**What you will do:**
Look through the entries below, please, and copy every line with the word "pressure".

Data records:
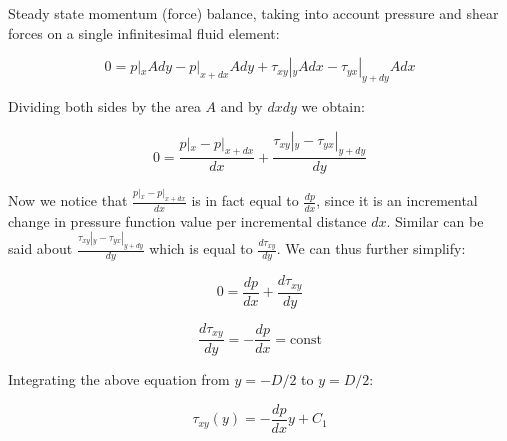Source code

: Steady state momentum (force) balance, taking into account pressure and shear forces on a single infinitesimal fluid element:

\begin{equation}
0 = p|_x A dy - p|_{x+dx} A dy + \tau_{xy}|_y A dx - \tau_{yx}|_{y+dy} A dx
\end{equation}

Dividing both sides by the area $A$ and by $dx dy$ we obtain:

\begin{equation}
0 = \frac{p|_x  - p|_{x+dx}}{dx}  + \frac{\tau_{xy}|_y  - \tau_{yx}|_{y+dy}}{dy} 
\end{equation}

Now we notice that $\frac{p|_x  - p|_{x+dx}}{dx}$ is in fact equal to $\frac{dp}{dx}$, since it is an incremental change in pressure function value per incremental distance $dx$. Similar can be said about $\frac{\tau_{xy}|_y  - \tau_{yx}|_{y+dy}}{dy}$ which is equal to $\frac{d \tau_{xy}}{dy}$. We can thus further simplify:

\begin{equation}
0 = \frac{dp}{dx}  + \frac{d \tau_{xy}}{dy}
\end{equation}

\begin{equation}
\frac{d \tau_{xy}}{dy} = - \frac{dp}{dx} = \text{const}
\end{equation}

Integrating the above equation from $y = -D/2$ to $y = D/2$:

\begin{equation}
\tau_{xy}(y)= - \frac{dp}{dx} y + C_1
\end{equation}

**Result of this task:**
: Steady state momentum (force) balance, taking into account pressure and shear forces on a single infinitesimal fluid element:
Now we notice that $\frac{p|_x  - p|_{x+dx}}{dx}$ is in fact equal to $\frac{dp}{dx}$, since it is an incremental change in pressure function value per incremental distance $dx$. Similar can be said about $\frac{\tau_{xy}|_y  - \tau_{yx}|_{y+dy}}{dy}$ which is equal to $\frac{d \tau_{xy}}{dy}$. We can thus further simplify:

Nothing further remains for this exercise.